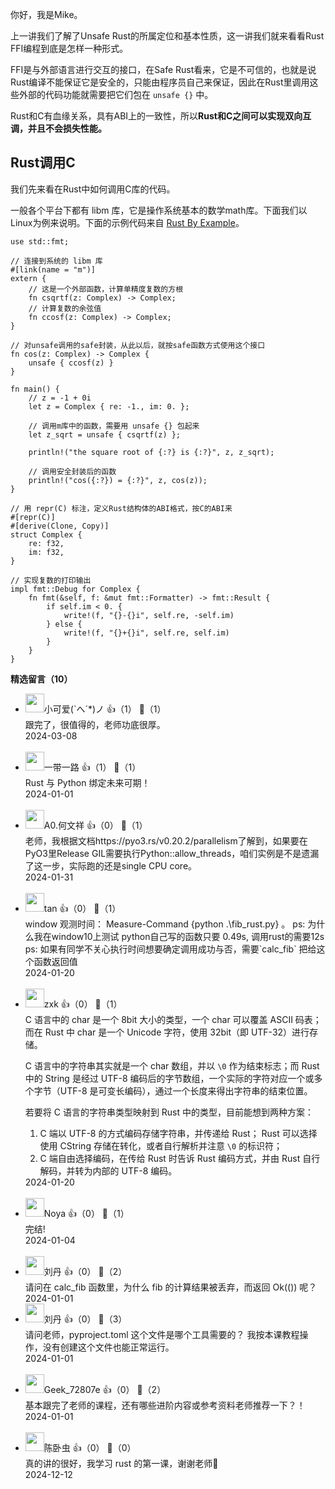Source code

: 你好，我是Mike。

上一讲我们了解了Unsafe Rust的所属定位和基本性质，这一讲我们就来看看Rust FFI编程到底是怎样一种形式。

FFI是与外部语言进行交互的接口，在Safe Rust看来，它是不可信的，也就是说Rust编译不能保证它是安全的，只能由程序员自己来保证，因此在Rust里调用这些外部的代码功能就需要把它们包在 `unsafe {}` 中。

Rust和C有血缘关系，具有ABI上的一致性，所以**Rust和C之间可以实现双向互调，并且不会损失性能。**

## Rust调用C

我们先来看在Rust中如何调用C库的代码。

一般各个平台下都有 libm 库，它是操作系统基本的数学math库。下面我们以Linux为例来说明。下面的示例代码来自 [Rust By Example](https://doc.rust-lang.org/rust-by-example/std_misc/ffi.html)。

```plain
use std::fmt;

// 连接到系统的 libm 库
#[link(name = "m")]
extern {
    // 这是一个外部函数，计算单精度复数的方根
    fn csqrtf(z: Complex) -> Complex;
    // 计算复数的余弦值
    fn ccosf(z: Complex) -> Complex;
}

// 对unsafe调用的safe封装，从此以后，就按safe函数方式使用这个接口
fn cos(z: Complex) -> Complex {
    unsafe { ccosf(z) }
}

fn main() {
    // z = -1 + 0i
    let z = Complex { re: -1., im: 0. };

    // 调用m库中的函数，需要用 unsafe {} 包起来
    let z_sqrt = unsafe { csqrtf(z) };

    println!("the square root of {:?} is {:?}", z, z_sqrt);

    // 调用安全封装后的函数
    println!("cos({:?}) = {:?}", z, cos(z));
}

// 用 repr(C) 标注，定义Rust结构体的ABI格式，按C的ABI来
#[repr(C)]
#[derive(Clone, Copy)]
struct Complex {
    re: f32,
    im: f32,
}

// 实现复数的打印输出
impl fmt::Debug for Complex {
    fn fmt(&self, f: &mut fmt::Formatter) -> fmt::Result {
        if self.im < 0. {
            write!(f, "{}-{}i", self.re, -self.im)
        } else {
            write!(f, "{}+{}i", self.re, self.im)
        }
    }
}
```
<div><strong>精选留言（10）</strong></div><ul>
<li><img src="https://static001.geekbang.org/account/avatar/00/0f/82/54/b9cd3674.jpg" width="30px"><span>小可爱(`へ´*)ノ</span> 👍（1） 💬（1）<div>跟完了，很值得的，老师功底很厚。</div>2024-03-08</li><br/><li><img src="https://static001.geekbang.org/account/avatar/00/18/ed/4d/7df516d5.jpg" width="30px"><span>一带一路</span> 👍（1） 💬（1）<div>Rust 与 Python 绑定未来可期！</div>2024-01-01</li><br/><li><img src="https://static001.geekbang.org/account/avatar/00/10/0f/99/0d72321f.jpg" width="30px"><span>A0.何文祥</span> 👍（0） 💬（1）<div>老师，我根据文档https:&#47;&#47;pyo3.rs&#47;v0.20.2&#47;parallelism了解到，如果要在PyO3里Release GIL需要执行Python::allow_threads，咱们实例是不是遗漏了这一步，实际跑的还是single CPU core。</div>2024-01-31</li><br/><li><img src="https://static001.geekbang.org/account/avatar/00/16/8b/57/a3daeaae.jpg" width="30px"><span>tan</span> 👍（0） 💬（1）<div>window 观测时间： Measure-Command {python .\fib_rust.py}    。
ps: 为什么我在window10上测试 python自己写的函数只要 0.49s, 调用rust的需要12s
ps: 如果有同学不关心执行时间想要确定调用成功与否，需要`calc_fib` 把给这个函数返回值</div>2024-01-20</li><br/><li><img src="https://static001.geekbang.org/account/avatar/00/12/a2/4b/b72f724f.jpg" width="30px"><span>zxk</span> 👍（0） 💬（1）<div>C 语言中的 char 是一个 8bit 大小的类型，一个 char 可以覆盖 ASCII 码表；而在 Rust 中 char 是一个 Unicode 字符，使用 32bit（即 UTF-32）进行存储。

C 语言中的字符串其实就是一个 char 数组，并以 `\0` 作为结束标志；而 Rust 中的 String 是经过 UTF-8 编码后的字节数组，一个实际的字符对应一个或多个字节（UTF-8 是可变长编码），通过一个长度来得出字符串的结束位置。

若要将 C 语言的字符串类型映射到 Rust 中的类型，目前能想到两种方案：
1. C 端以 UTF-8 的方式编码存储字符串，并传递给 Rust； Rust 可以选择使用 CString 存储在转化，或者自行解析并注意 `\0` 的标识符；
2. C 端自由选择编码，在传给 Rust 时告诉 Rust 编码方式，并由 Rust 自行解码，并转为内部的 UTF-8 编码。</div>2024-01-20</li><br/><li><img src="https://static001.geekbang.org/account/avatar/00/17/2e/7e/a15b477c.jpg" width="30px"><span>Noya</span> 👍（0） 💬（1）<div>完结!</div>2024-01-04</li><br/><li><img src="https://static001.geekbang.org/account/avatar/00/10/82/42/8b04d489.jpg" width="30px"><span>刘丹</span> 👍（0） 💬（2）<div>请问在 calc_fib 函数里，为什么 fib 的计算结果被丢弃，而返回 Ok(()) 呢？
</div>2024-01-01</li><br/><li><img src="https://static001.geekbang.org/account/avatar/00/10/82/42/8b04d489.jpg" width="30px"><span>刘丹</span> 👍（0） 💬（3）<div>请问老师，pyproject.toml 这个文件是哪个工具需要的？ 我按本课教程操作，没有创建这个文件也能正常运行。</div>2024-01-01</li><br/><li><img src="" width="30px"><span>Geek_72807e</span> 👍（0） 💬（2）<div>基本跟完了老师的课程，还有哪些进阶内容或参考资料老师推荐一下？！</div>2024-01-01</li><br/><li><img src="https://static001.geekbang.org/account/avatar/00/16/9c/fb/7fe6df5b.jpg" width="30px"><span>陈卧虫</span> 👍（0） 💬（0）<div>真的讲的很好，我学习 rust 的第一课，谢谢老师🙏</div>2024-12-12</li><br/>
</ul>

**Exercise objective**
Output the material word for word, omitting its pictures.

**Task output**
Source code

: 你好，我是Mike。

上一讲我们了解了Unsafe Rust的所属定位和基本性质，这一讲我们就来看看Rust FFI编程到底是怎样一种形式。

FFI是与外部语言进行交互的接口，在Safe Rust看来，它是不可信的，也就是说Rust编译不能保证它是安全的，只能由程序员自己来保证，因此在Rust里调用这些外部的代码功能就需要把它们包在 `unsafe {}` 中。

Rust和C有血缘关系，具有ABI上的一致性，所以**Rust和C之间可以实现双向互调，并且不会损失性能。**

## Rust调用C

我们先来看在Rust中如何调用C库的代码。

一般各个平台下都有 libm 库，它是操作系统基本的数学math库。下面我们以Linux为例来说明。下面的示例代码来自 [Rust By Example](https://doc.rust-lang.org/rust-by-example/std_misc/ffi.html)。

```plain
use std::fmt;

// 连接到系统的 libm 库
#[link(name = "m")]
extern {
    // 这是一个外部函数，计算单精度复数的方根
    fn csqrtf(z: Complex) -> Complex;
    // 计算复数的余弦值
    fn ccosf(z: Complex) -> Complex;
}

// 对unsafe调用的safe封装，从此以后，就按safe函数方式使用这个接口
fn cos(z: Complex) -> Complex {
    unsafe { ccosf(z) }
}

fn main() {
    // z = -1 + 0i
    let z = Complex { re: -1., im: 0. };

    // 调用m库中的函数，需要用 unsafe {} 包起来
    let z_sqrt = unsafe { csqrtf(z) };

    println!("the square root of {:?} is {:?}", z, z_sqrt);

    // 调用安全封装后的函数
    println!("cos({:?}) = {:?}", z, cos(z));
}

// 用 repr(C) 标注，定义Rust结构体的ABI格式，按C的ABI来
#[repr(C)]
#[derive(Clone, Copy)]
struct Complex {
    re: f32,
    im: f32,
}

// 实现复数的打印输出
impl fmt::Debug for Complex {
    fn fmt(&self, f: &mut fmt::Formatter) -> fmt::Result {
        if self.im < 0. {
            write!(f, "{}-{}i", self.re, -self.im)
        } else {
            write!(f, "{}+{}i", self.re, self.im)
        }
    }
}
```
<div><strong>精选留言（10）</strong></div><ul>
<li><img src="https://static001.geekbang.org/account/avatar/00/0f/82/54/b9cd3674.jpg" width="30px"><span>小可爱(`へ´*)ノ</span> 👍（1） 💬（1）<div>跟完了，很值得的，老师功底很厚。</div>2024-03-08</li><br/><li><img src="https://static001.geekbang.org/account/avatar/00/18/ed/4d/7df516d5.jpg" width="30px"><span>一带一路</span> 👍（1） 💬（1）<div>Rust 与 Python 绑定未来可期！</div>2024-01-01</li><br/><li><img src="https://static001.geekbang.org/account/avatar/00/10/0f/99/0d72321f.jpg" width="30px"><span>A0.何文祥</span> 👍（0） 💬（1）<div>老师，我根据文档https:&#47;&#47;pyo3.rs&#47;v0.20.2&#47;parallelism了解到，如果要在PyO3里Release GIL需要执行Python::allow_threads，咱们实例是不是遗漏了这一步，实际跑的还是single CPU core。</div>2024-01-31</li><br/><li><img src="https://static001.geekbang.org/account/avatar/00/16/8b/57/a3daeaae.jpg" width="30px"><span>tan</span> 👍（0） 💬（1）<div>window 观测时间： Measure-Command {python .\fib_rust.py}    。
ps: 为什么我在window10上测试 python自己写的函数只要 0.49s, 调用rust的需要12s
ps: 如果有同学不关心执行时间想要确定调用成功与否，需要`calc_fib` 把给这个函数返回值</div>2024-01-20</li><br/><li><img src="https://static001.geekbang.org/account/avatar/00/12/a2/4b/b72f724f.jpg" width="30px"><span>zxk</span> 👍（0） 💬（1）<div>C 语言中的 char 是一个 8bit 大小的类型，一个 char 可以覆盖 ASCII 码表；而在 Rust 中 char 是一个 Unicode 字符，使用 32bit（即 UTF-32）进行存储。

C 语言中的字符串其实就是一个 char 数组，并以 `\0` 作为结束标志；而 Rust 中的 String 是经过 UTF-8 编码后的字节数组，一个实际的字符对应一个或多个字节（UTF-8 是可变长编码），通过一个长度来得出字符串的结束位置。

若要将 C 语言的字符串类型映射到 Rust 中的类型，目前能想到两种方案：
1. C 端以 UTF-8 的方式编码存储字符串，并传递给 Rust； Rust 可以选择使用 CString 存储在转化，或者自行解析并注意 `\0` 的标识符；
2. C 端自由选择编码，在传给 Rust 时告诉 Rust 编码方式，并由 Rust 自行解码，并转为内部的 UTF-8 编码。</div>2024-01-20</li><br/><li><img src="https://static001.geekbang.org/account/avatar/00/17/2e/7e/a15b477c.jpg" width="30px"><span>Noya</span> 👍（0） 💬（1）<div>完结!</div>2024-01-04</li><br/><li><img src="https://static001.geekbang.org/account/avatar/00/10/82/42/8b04d489.jpg" width="30px"><span>刘丹</span> 👍（0） 💬（2）<div>请问在 calc_fib 函数里，为什么 fib 的计算结果被丢弃，而返回 Ok(()) 呢？
</div>2024-01-01</li><br/><li><img src="https://static001.geekbang.org/account/avatar/00/10/82/42/8b04d489.jpg" width="30px"><span>刘丹</span> 👍（0） 💬（3）<div>请问老师，pyproject.toml 这个文件是哪个工具需要的？ 我按本课教程操作，没有创建这个文件也能正常运行。</div>2024-01-01</li><br/><li><img src="" width="30px"><span>Geek_72807e</span> 👍（0） 💬（2）<div>基本跟完了老师的课程，还有哪些进阶内容或参考资料老师推荐一下？！</div>2024-01-01</li><br/><li><img src="https://static001.geekbang.org/account/avatar/00/16/9c/fb/7fe6df5b.jpg" width="30px"><span>陈卧虫</span> 👍（0） 💬（0）<div>真的讲的很好，我学习 rust 的第一课，谢谢老师🙏</div>2024-12-12</li><br/>
</ul>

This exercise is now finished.